(Pictures paired with source code)
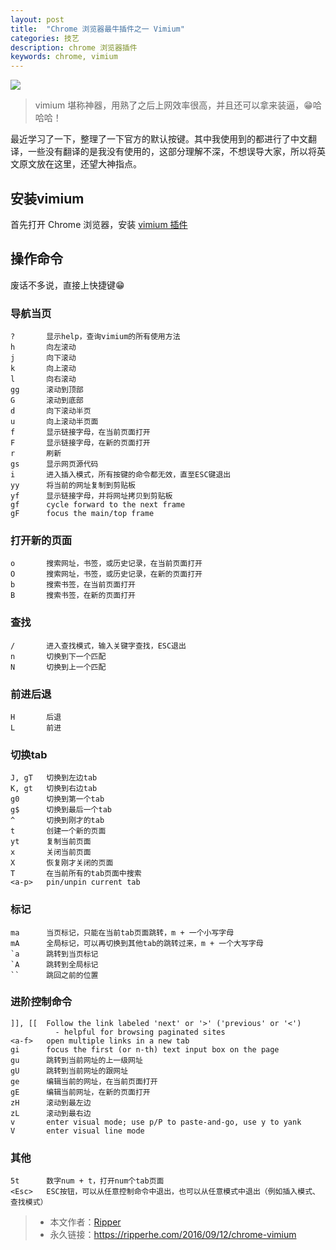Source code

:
 ```yaml
---
layout: post
title:  "Chrome 浏览器最牛插件之一 Vimium"
categories: 技艺
description: chrome 浏览器插件
keywords: chrome, vimium
---
```


![](http://upload-images.jianshu.io/upload_images/939125-918d6510ff26082e.jpg?imageMogr2/auto-orient/strip%7CimageView2/2/w/1240)

> vimium 堪称神器，用熟了之后上网效率很高，并且还可以拿来装逼，😁哈哈哈！

最近学习了一下，整理了一下官方的默认按键。其中我使用到的都进行了中文翻译，一些没有翻译的是我没有使用的，这部分理解不深，不想误导大家，所以将英文原文放在这里，还望大神指点。

## 安装vimium
首先打开 Chrome 浏览器，安装 [vimium 插件](https://chrome.google.com/webstore/detail/vimium/dbepggeogbaibhgnhhndojpepiihcmeb?hl=zh-CN)

## 操作命令

废话不多说，直接上快捷键😁

### 导航当页

    ?       显示help，查询vimium的所有使用方法
    h       向左滚动
    j       向下滚动
    k       向上滚动
    l       向右滚动
    gg      滚动到顶部
    G       滚动到底部
    d       向下滚动半页
    u       向上滚动半页面
    f       显示链接字母，在当前页面打开
    F       显示链接字母，在新的页面打开
    r       刷新
    gs      显示网页源代码
    i       进入插入模式，所有按键的命令都无效，直至ESC键退出
    yy      将当前的网址复制到剪贴板
    yf      显示链接字母，并将网址拷贝到剪贴板
    gf      cycle forward to the next frame
    gF      focus the main/top frame

### 打开新的页面

    o       搜索网址，书签，或历史记录，在当前页面打开
    O       搜索网址，书签，或历史记录，在新的页面打开
    b       搜索书签，在当前页面打开
    B       搜索书签，在新的页面打开

### 查找

    /       进入查找模式，输入关键字查找，ESC退出
    n       切换到下一个匹配
    N       切换到上一个匹配

### 前进后退

    H       后退
    L       前进

### 切换tab

    J, gT   切换到左边tab
    K, gt   切换到右边tab
    g0      切换到第一个tab
    g$      切换到最后一个tab
    ^       切换到刚才的tab
    t       创建一个新的页面
    yt      复制当前页面
    x       关闭当前页面
    X       恢复刚才关闭的页面
    T       在当前所有的tab页面中搜索
    <a-p>   pin/unpin current tab

### 标记

    ma      当页标记，只能在当前tab页面跳转，m + 一个小写字母
    mA      全局标记，可以再切换到其他tab的跳转过来，m + 一个大写字母
    `a      跳转到当页标记
    `A      跳转到全局标记
    ``      跳回之前的位置

### 进阶控制命令

    ]], [[  Follow the link labeled 'next' or '>' ('previous' or '<')
              - helpful for browsing paginated sites
    <a-f>   open multiple links in a new tab
    gi      focus the first (or n-th) text input box on the page
    gu      跳转到当前网址的上一级网址
    gU      跳转到当前网址的跟网址
    ge      编辑当前的网址，在当前页面打开
    gE      编辑当前网址，在新的页面打开
    zH      滚动到最左边
    zL      滚动到最右边
    v       enter visual mode; use p/P to paste-and-go, use y to yank
    V       enter visual line mode
   
### 其他

	5t      数字num + t，打开num个tab页面
	<Esc>   ESC按钮，可以从任意控制命令中退出，也可以从任意模式中退出（例如插入模式、查找模式）
	
> * 本文作者：[Ripper](https://github.com/ripperhe)
> * 永久链接：<https://ripperhe.com/2016/09/12/chrome-vimium>
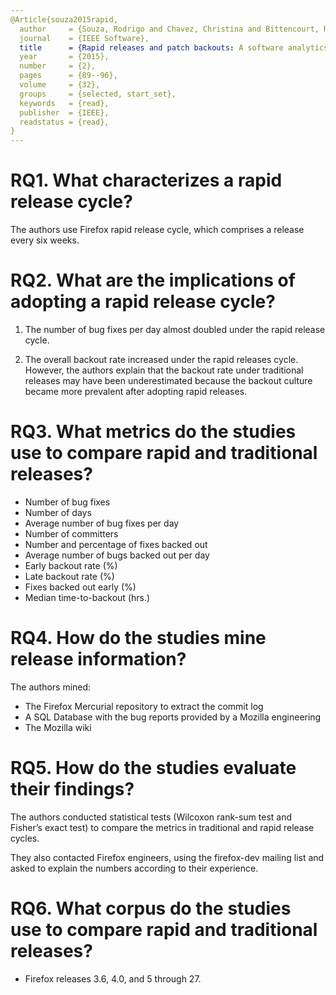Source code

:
 ```yaml
---
@Article{souza2015rapid,
  author     = {Souza, Rodrigo and Chavez, Christina and Bittencourt, Roberto A},
  journal    = {IEEE Software},
  title      = {Rapid releases and patch backouts: A software analytics approach},
  year       = {2015},
  number     = {2},
  pages      = {89--96},
  volume     = {32},
  groups     = {selected, start_set},
  keywords   = {read},
  publisher  = {IEEE},
  readstatus = {read},
}
---
```


# RQ1. What characterizes a rapid release cycle?

The authors use Firefox rapid release cycle, which comprises a release every six weeks.

# RQ2. What are the implications of adopting a rapid release cycle?

 1. The number of bug fixes per day almost doubled under the rapid release cycle.
 
 2. The overall backout rate increased under the rapid releases cycle. However, the authors explain that the backout rate under traditional releases may have been underestimated because the backout culture became more prevalent after adopting rapid releases.

# RQ3. What metrics do the studies use to compare rapid and traditional releases?

  - Number of bug fixes
  - Number of days
  - Average number of bug fixes per day
  - Number of committers
  - Number and percentage of fixes backed out
  - Average number of bugs backed out per day
  - Early backout rate (%)
  - Late backout rate (%)
  - Fixes backed out early (%)
  - Median time-to-backout (hrs.)

# RQ4. How do the studies mine release information?

The authors mined:
  
  - The Firefox Mercurial repository to extract the commit log
  - A SQL Database with the bug reports provided by a Mozilla engineering 
  - The Mozilla wiki

# RQ5. How do the studies evaluate their findings?

The authors conducted statistical tests (Wilcoxon rank-sum test and Fisher’s exact test) to compare the metrics in traditional and rapid release cycles. 

They also contacted Firefox engineers, using the firefox-dev mailing list and asked to explain the numbers according to their experience.

# RQ6. What corpus do the studies use to compare rapid and traditional releases?

  - Firefox releases 3.6, 4.0, and 5 through 27.
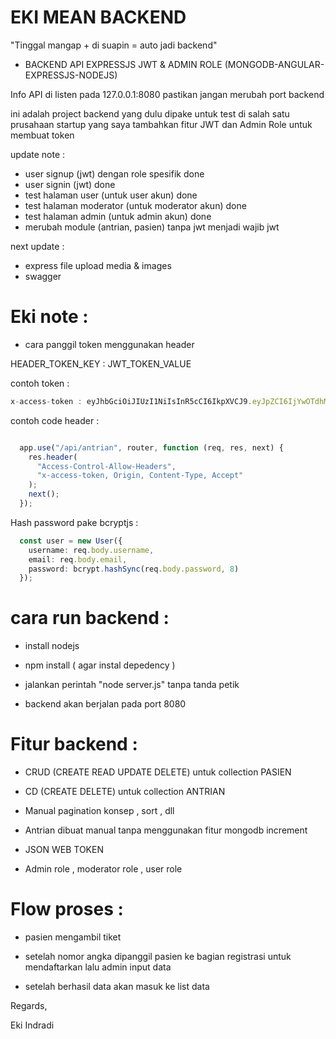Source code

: # EKI MEAN BACKEND


"Tinggal mangap + di suapin  = auto jadi backend"


- BACKEND API EXPRESSJS JWT & ADMIN ROLE (MONGODB-ANGULAR-EXPRESSJS-NODEJS)


Info API di listen pada 127.0.0.1:8080  pastikan jangan merubah port backend

ini adalah project backend yang dulu dipake untuk test di salah satu prusahaan startup yang saya tambahkan fitur JWT dan Admin Role untuk membuat token


update note : 
- user signup (jwt) dengan role spesifik  done
- user signin (jwt) done
- test halaman user (untuk user akun)  done
- test halaman moderator (untuk  moderator akun)  done
- test halaman admin (untuk  admin akun)  done
- merubah module (antrian, pasien) tanpa jwt menjadi wajib jwt

next update :
- express file upload  media & images
- swagger



# Eki note :

- cara panggil token menggunakan header


HEADER_TOKEN_KEY : JWT_TOKEN_VALUE


contoh token :


```ts
x-access-token : eyJhbGciOiJIUzI1NiIsInR5cCI6IkpXVCJ9.eyJpZCI6IjYwOTdhMWJkNjNkNTZkMTM4YzJlNDljMyIsImlhdCI6MTYyMDYxNzIzNiwiZXhwIjoxNjIwNzAzNjM2fQ.9xwZ9goMZpJdBHhh3XGYDp7hUmtmGgi2DT-K5hWcsw0
```


contoh code header :

```ts

  app.use("/api/antrian", router, function (req, res, next) {
    res.header(
      "Access-Control-Allow-Headers",
      "x-access-token, Origin, Content-Type, Accept"
    );
    next();
  });

```


Hash password pake bcryptjs :

```ts
  const user = new User({
    username: req.body.username,
    email: req.body.email,
    password: bcrypt.hashSync(req.body.password, 8)
  });
```

# cara run backend :

- install nodejs

- npm install  ( agar instal depedency )

- jalankan perintah "node server.js" tanpa tanda petik

- backend akan berjalan pada port 8080



# Fitur backend :

- CRUD (CREATE READ UPDATE DELETE) untuk collection PASIEN 

- CD (CREATE DELETE) untuk collection ANTRIAN

- Manual pagination konsep , sort , dll

- Antrian dibuat manual tanpa menggunakan fitur mongodb increment

- JSON WEB TOKEN

- Admin role , moderator role , user role






# Flow proses :

- pasien mengambil tiket

- setelah nomor angka dipanggil pasien ke bagian registrasi untuk mendaftarkan lalu admin input data

- setelah berhasil data akan masuk ke list data



Regards,

Eki Indradi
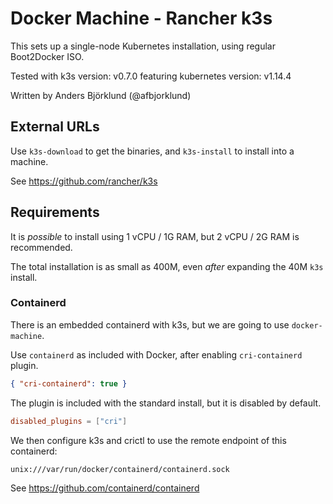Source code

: # Docker Machine - Rancher k3s #

This sets up a single-node Kubernetes installation, using regular Boot2Docker ISO.

Tested with k3s version: v0.7.0 featuring kubernetes version: v1.14.4

Written by Anders Björklund (@afbjorklund)

## External URLs ##

Use `k3s-download` to get the binaries, and `k3s-install` to install into a machine.

See https://github.com/rancher/k3s

## Requirements ##

It is _possible_ to install using 1 vCPU / 1G RAM, but 2 vCPU / 2G RAM is recommended.

The total installation is as small as 400M, even _after_ expanding the 40M `k3s` install.

### Containerd ###

There is an embedded containerd with k3s, but we are going to use `docker-machine`.

Use  `containerd` as included with Docker, after enabling `cri-containerd` plugin.

```json
{ "cri-containerd": true }
```

The plugin is included with the standard install, but it is disabled by default.

```toml
disabled_plugins = ["cri"]
```

We then configure k3s and crictl to use the remote endpoint of this containerd:

`unix:///var/run/docker/containerd/containerd.sock`

See <https://github.com/containerd/containerd>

• [What you have to do] Scan the data above and report each line in which "Firefox" is present.

• [Result for this exercise]
The authors use Firefox rapid release cycle, which comprises a release every six weeks.
  - The Firefox Mercurial repository to extract the commit log
They also contacted Firefox engineers, using the firefox-dev mailing list and asked to explain the numbers according to their experience.
  - Firefox releases 3.6, 4.0, and 5 through 27.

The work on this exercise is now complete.